**Problem to work on:**
In the entries below, find the line with "LIB_CRYPTO (e.g C:\ssl\lib\libcrypto.lib)" and the line with "lib_netsockets is C++"; give again those lines and every line between them, exactly.
:: The data ::
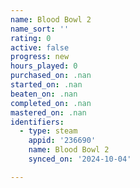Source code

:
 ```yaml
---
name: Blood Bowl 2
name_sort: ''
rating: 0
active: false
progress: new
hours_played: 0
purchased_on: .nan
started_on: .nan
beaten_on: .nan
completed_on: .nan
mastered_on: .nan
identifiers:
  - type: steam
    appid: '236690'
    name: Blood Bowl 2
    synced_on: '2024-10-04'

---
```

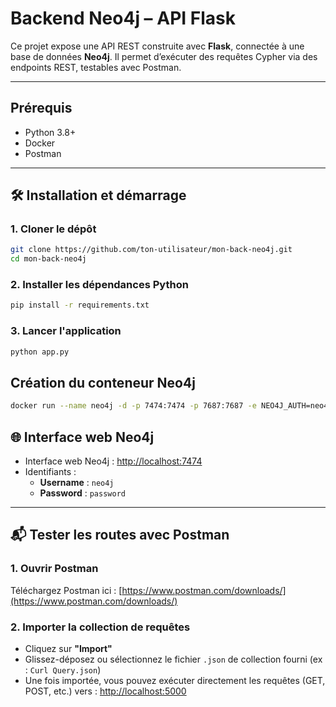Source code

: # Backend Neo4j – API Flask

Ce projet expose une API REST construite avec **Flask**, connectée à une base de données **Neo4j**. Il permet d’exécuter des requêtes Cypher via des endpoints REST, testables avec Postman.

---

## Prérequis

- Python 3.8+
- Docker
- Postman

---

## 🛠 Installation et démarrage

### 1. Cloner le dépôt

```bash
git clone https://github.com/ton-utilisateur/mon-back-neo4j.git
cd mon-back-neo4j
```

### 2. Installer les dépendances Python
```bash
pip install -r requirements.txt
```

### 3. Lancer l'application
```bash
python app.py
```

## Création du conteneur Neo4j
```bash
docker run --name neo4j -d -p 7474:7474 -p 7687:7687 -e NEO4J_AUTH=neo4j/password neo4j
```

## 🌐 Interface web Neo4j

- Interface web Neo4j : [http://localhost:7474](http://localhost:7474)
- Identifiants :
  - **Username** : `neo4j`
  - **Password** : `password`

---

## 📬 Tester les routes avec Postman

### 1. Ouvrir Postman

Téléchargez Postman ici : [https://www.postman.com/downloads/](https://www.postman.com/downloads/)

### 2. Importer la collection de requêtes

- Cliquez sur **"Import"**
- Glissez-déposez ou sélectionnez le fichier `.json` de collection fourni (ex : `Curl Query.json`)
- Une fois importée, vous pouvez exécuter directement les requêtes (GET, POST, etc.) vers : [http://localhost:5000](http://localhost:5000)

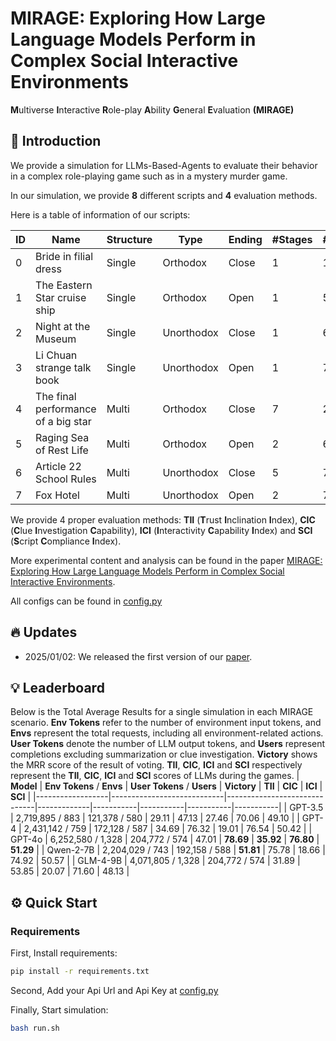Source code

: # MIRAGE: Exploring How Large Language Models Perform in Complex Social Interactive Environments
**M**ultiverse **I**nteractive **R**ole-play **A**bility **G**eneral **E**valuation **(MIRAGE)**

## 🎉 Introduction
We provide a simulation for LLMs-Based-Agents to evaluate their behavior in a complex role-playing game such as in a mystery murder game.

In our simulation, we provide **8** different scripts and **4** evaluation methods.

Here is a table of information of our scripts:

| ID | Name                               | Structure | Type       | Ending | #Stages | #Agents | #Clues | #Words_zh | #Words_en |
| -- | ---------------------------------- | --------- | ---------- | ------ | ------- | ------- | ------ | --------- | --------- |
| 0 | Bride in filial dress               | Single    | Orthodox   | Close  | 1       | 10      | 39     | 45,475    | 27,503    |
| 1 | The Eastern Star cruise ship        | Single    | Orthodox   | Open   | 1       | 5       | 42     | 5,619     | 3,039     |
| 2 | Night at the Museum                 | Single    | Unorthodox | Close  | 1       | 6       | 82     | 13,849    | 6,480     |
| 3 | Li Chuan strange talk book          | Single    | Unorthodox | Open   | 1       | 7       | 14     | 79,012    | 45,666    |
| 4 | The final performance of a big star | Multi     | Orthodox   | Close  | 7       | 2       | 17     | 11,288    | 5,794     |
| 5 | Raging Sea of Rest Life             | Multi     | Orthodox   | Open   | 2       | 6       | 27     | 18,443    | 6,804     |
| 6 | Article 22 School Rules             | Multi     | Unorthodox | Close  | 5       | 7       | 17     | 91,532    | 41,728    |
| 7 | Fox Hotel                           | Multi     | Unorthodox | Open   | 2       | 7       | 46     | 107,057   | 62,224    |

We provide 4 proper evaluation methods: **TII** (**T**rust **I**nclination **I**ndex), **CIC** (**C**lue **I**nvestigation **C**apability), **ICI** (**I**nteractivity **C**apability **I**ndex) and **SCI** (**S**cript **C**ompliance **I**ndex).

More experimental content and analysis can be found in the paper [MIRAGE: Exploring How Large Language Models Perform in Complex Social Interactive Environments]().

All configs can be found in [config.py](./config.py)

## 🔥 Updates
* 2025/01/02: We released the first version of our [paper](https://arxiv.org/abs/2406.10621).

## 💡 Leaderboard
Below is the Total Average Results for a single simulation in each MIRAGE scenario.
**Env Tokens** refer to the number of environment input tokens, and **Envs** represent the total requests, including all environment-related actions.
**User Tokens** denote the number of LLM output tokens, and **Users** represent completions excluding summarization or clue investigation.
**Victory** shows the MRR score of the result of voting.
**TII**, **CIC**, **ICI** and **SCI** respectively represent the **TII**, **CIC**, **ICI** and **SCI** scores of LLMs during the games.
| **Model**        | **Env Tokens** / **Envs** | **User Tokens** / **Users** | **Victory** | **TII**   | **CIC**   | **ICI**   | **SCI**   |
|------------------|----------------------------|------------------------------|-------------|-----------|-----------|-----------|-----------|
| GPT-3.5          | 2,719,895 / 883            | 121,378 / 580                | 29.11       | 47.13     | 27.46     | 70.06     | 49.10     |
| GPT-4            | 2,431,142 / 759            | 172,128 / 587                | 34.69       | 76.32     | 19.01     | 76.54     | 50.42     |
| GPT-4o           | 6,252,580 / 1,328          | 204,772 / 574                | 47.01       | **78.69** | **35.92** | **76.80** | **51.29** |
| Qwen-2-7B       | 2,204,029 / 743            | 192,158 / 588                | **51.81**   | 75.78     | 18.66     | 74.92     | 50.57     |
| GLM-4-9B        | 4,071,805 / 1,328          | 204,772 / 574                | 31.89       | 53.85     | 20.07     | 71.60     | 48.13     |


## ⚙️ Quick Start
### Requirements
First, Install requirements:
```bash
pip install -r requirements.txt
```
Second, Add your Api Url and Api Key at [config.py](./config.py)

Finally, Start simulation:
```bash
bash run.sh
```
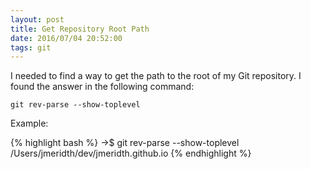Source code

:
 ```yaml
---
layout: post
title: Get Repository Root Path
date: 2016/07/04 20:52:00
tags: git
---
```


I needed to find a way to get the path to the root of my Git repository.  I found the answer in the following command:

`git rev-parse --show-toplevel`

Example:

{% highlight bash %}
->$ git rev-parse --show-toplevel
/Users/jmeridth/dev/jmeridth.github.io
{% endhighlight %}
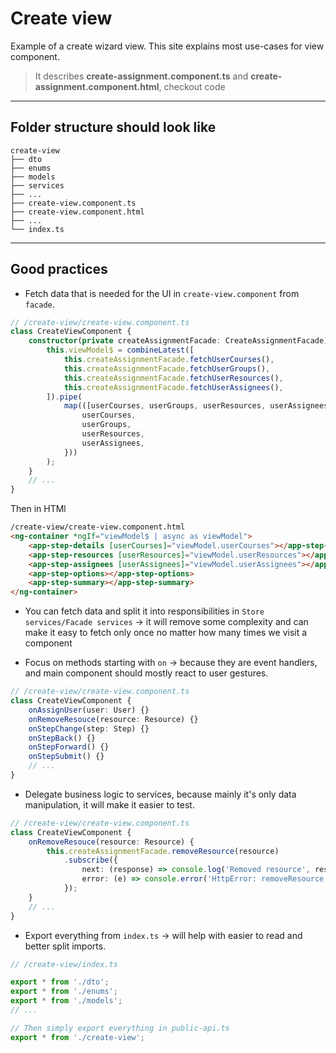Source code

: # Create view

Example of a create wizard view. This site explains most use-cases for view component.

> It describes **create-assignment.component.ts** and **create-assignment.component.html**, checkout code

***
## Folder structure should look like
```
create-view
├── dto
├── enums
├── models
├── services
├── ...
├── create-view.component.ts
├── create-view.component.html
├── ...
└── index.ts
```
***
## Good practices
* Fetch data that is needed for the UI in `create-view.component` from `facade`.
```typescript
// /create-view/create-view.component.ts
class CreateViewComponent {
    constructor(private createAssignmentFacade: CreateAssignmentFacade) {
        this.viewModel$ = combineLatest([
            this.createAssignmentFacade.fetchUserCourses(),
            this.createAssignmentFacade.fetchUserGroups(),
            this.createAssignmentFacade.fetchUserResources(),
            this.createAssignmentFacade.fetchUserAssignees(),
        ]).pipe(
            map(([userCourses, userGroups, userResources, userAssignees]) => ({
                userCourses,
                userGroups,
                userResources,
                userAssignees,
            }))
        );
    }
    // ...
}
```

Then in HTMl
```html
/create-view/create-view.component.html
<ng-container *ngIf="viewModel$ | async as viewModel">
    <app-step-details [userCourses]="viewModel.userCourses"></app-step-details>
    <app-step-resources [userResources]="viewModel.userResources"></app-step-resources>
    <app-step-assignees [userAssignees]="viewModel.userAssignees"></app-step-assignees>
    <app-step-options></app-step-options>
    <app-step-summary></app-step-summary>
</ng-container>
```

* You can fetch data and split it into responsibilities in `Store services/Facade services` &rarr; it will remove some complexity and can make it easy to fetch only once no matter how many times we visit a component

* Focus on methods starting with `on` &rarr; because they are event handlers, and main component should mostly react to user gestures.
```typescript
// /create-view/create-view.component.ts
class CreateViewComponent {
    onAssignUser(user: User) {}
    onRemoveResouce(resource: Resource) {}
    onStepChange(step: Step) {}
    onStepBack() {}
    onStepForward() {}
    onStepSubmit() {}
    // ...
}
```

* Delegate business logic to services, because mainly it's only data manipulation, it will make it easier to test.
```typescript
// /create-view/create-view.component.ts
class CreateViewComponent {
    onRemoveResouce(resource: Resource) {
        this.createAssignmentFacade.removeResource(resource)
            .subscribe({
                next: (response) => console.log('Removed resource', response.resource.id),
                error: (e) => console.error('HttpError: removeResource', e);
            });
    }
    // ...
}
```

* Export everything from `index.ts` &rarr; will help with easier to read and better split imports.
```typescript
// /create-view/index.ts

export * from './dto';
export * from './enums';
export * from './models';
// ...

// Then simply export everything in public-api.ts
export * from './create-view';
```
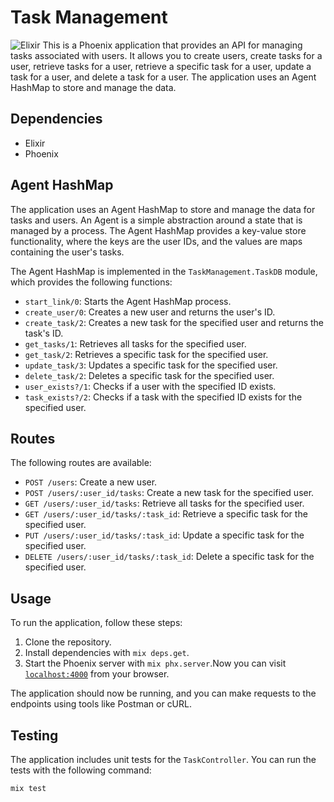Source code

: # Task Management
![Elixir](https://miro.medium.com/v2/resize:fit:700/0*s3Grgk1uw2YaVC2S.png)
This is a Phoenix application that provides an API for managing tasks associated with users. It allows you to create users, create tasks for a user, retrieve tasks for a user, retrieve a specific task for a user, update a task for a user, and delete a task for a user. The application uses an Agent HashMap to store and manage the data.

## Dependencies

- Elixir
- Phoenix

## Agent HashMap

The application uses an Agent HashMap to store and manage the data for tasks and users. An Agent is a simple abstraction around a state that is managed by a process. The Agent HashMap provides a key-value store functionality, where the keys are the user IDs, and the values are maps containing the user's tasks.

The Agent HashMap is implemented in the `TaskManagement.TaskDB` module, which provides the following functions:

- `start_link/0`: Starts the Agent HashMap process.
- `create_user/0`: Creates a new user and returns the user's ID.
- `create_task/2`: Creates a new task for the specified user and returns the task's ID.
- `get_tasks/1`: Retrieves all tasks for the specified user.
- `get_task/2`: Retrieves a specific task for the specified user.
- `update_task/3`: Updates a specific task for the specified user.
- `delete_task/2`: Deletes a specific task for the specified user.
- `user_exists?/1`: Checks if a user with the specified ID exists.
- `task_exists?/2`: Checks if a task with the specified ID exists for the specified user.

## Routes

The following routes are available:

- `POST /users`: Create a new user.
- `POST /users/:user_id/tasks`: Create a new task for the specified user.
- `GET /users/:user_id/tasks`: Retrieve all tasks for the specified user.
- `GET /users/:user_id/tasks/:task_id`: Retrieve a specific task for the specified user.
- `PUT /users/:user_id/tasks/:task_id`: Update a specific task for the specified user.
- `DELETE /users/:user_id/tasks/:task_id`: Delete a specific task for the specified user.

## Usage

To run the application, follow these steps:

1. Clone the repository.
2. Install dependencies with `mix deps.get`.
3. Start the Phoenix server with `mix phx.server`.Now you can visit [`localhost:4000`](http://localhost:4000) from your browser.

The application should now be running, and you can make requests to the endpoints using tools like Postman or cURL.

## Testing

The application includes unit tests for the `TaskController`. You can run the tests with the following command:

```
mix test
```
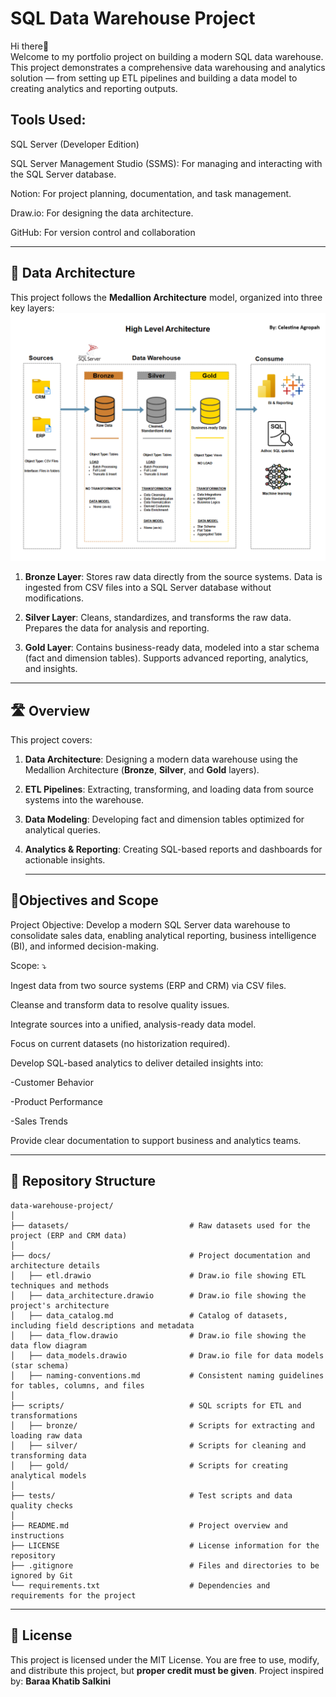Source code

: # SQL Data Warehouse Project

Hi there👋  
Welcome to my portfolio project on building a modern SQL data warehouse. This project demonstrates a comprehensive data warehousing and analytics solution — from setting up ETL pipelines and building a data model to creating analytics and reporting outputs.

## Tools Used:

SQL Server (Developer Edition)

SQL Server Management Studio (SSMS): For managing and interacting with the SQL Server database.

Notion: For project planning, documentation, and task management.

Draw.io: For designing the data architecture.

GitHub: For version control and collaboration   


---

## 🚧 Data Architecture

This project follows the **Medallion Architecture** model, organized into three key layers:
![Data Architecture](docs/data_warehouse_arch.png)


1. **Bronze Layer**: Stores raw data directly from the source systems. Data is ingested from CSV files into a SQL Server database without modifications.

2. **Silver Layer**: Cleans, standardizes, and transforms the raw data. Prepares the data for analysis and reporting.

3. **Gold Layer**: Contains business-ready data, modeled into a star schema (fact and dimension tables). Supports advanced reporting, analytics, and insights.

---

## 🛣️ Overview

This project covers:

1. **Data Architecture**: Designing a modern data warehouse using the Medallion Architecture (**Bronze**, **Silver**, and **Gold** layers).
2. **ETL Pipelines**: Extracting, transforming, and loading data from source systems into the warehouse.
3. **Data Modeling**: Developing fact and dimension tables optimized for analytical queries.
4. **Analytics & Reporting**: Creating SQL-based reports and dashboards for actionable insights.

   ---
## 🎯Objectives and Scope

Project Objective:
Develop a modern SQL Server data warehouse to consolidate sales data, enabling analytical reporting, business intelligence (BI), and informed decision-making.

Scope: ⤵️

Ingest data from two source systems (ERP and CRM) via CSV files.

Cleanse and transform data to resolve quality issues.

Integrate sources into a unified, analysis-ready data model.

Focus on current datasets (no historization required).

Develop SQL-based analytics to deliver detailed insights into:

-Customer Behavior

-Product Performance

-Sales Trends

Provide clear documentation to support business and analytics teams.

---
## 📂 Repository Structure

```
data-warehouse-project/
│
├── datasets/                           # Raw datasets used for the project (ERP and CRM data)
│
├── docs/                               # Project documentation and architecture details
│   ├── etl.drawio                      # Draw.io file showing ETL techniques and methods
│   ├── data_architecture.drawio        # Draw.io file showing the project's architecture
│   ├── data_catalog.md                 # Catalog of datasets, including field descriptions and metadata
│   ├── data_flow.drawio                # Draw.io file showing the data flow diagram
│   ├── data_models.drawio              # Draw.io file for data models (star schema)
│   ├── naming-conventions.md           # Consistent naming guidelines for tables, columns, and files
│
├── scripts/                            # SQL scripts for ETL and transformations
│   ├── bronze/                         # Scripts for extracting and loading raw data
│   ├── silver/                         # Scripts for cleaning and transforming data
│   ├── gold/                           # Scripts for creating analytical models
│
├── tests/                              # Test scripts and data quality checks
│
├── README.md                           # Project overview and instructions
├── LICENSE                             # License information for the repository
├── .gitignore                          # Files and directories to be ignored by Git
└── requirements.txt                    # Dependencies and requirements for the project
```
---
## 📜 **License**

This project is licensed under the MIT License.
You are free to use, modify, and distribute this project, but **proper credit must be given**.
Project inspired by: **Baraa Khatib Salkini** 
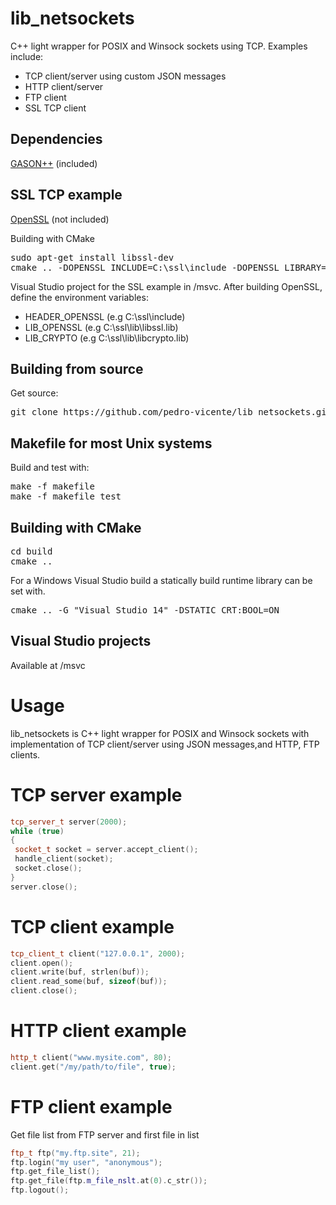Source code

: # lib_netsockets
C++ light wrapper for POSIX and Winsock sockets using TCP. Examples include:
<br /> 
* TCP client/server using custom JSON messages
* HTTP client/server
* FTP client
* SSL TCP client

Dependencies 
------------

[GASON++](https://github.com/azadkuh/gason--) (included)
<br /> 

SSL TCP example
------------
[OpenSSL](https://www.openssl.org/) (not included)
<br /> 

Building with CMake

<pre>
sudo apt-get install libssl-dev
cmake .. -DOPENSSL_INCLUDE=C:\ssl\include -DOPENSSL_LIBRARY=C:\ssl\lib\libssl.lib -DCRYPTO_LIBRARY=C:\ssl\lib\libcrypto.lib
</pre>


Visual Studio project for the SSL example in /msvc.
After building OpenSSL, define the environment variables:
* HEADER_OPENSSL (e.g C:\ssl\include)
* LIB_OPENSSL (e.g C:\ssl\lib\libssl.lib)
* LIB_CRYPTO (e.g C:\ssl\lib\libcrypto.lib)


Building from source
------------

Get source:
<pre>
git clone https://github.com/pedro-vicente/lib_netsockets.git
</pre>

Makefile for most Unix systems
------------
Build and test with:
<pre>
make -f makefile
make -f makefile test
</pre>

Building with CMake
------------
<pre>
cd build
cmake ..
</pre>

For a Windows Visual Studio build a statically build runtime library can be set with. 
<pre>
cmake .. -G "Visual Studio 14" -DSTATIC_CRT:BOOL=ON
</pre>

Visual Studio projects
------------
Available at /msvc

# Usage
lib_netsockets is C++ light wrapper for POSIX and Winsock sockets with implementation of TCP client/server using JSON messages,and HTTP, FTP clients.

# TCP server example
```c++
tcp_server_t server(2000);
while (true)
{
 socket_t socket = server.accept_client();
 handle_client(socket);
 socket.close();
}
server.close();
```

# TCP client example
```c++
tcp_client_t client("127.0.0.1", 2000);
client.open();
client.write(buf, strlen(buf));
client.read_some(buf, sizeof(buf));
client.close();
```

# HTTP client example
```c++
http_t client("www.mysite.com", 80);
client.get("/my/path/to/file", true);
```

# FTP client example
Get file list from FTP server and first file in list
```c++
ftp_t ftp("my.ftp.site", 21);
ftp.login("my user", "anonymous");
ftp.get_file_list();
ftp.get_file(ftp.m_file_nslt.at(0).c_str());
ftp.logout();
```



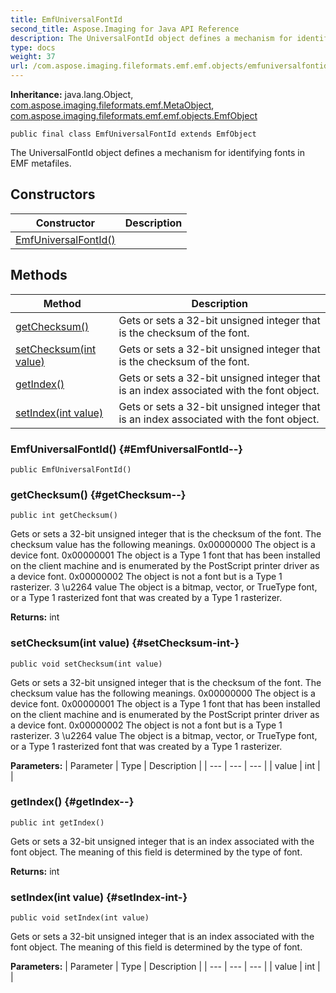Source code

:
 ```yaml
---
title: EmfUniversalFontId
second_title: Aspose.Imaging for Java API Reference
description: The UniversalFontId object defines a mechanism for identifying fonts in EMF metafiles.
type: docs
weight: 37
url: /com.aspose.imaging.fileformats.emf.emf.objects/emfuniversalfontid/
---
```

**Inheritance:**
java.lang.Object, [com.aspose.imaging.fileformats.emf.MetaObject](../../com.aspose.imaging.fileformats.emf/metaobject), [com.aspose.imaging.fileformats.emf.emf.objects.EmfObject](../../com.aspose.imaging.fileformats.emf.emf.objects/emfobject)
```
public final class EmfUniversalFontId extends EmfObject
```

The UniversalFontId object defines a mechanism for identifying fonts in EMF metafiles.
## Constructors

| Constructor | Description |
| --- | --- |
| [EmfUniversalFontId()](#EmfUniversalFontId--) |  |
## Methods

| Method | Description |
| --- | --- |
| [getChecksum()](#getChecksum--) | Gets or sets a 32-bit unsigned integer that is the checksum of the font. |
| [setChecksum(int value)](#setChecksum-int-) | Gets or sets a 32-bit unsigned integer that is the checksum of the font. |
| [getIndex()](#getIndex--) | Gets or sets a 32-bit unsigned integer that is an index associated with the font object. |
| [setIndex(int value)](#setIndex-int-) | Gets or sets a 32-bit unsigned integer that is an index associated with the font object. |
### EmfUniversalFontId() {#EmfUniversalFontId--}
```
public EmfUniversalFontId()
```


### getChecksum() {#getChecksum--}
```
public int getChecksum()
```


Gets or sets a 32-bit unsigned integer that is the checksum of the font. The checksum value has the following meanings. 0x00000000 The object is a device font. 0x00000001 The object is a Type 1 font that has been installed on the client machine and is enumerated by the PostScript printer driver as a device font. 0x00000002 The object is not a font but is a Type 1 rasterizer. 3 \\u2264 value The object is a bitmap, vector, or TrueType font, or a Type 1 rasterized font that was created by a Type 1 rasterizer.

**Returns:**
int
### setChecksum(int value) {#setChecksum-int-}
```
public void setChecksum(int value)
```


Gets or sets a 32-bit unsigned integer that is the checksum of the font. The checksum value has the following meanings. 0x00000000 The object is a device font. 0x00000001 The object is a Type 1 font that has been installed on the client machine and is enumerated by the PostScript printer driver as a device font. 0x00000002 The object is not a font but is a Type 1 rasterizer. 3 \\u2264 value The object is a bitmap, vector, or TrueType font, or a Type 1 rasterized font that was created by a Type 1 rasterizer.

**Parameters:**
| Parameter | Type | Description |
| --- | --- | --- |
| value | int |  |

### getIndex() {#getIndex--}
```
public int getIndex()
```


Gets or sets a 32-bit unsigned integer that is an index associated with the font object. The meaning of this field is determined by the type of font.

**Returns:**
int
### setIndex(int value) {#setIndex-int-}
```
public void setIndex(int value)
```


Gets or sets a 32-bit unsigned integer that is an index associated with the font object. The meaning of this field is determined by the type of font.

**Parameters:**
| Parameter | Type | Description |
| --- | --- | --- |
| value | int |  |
:::
**Solution to this problem:**
* LIB_CRYPTO (e.g C:\ssl\lib\libcrypto.lib)


Building from source
------------

Get source:
<pre>
git clone https://github.com/pedro-vicente/lib_netsockets.git
</pre>

Makefile for most Unix systems
------------
Build and test with:
<pre>
make -f makefile
make -f makefile test
</pre>

Building with CMake
------------
<pre>
cd build
cmake ..
</pre>

For a Windows Visual Studio build a statically build runtime library can be set with. 
<pre>
cmake .. -G "Visual Studio 14" -DSTATIC_CRT:BOOL=ON
</pre>

Visual Studio projects
------------
Available at /msvc

# Usage
lib_netsockets is C++ light wrapper for POSIX and Winsock sockets with implementation of TCP client/server using JSON messages,and HTTP, FTP clients.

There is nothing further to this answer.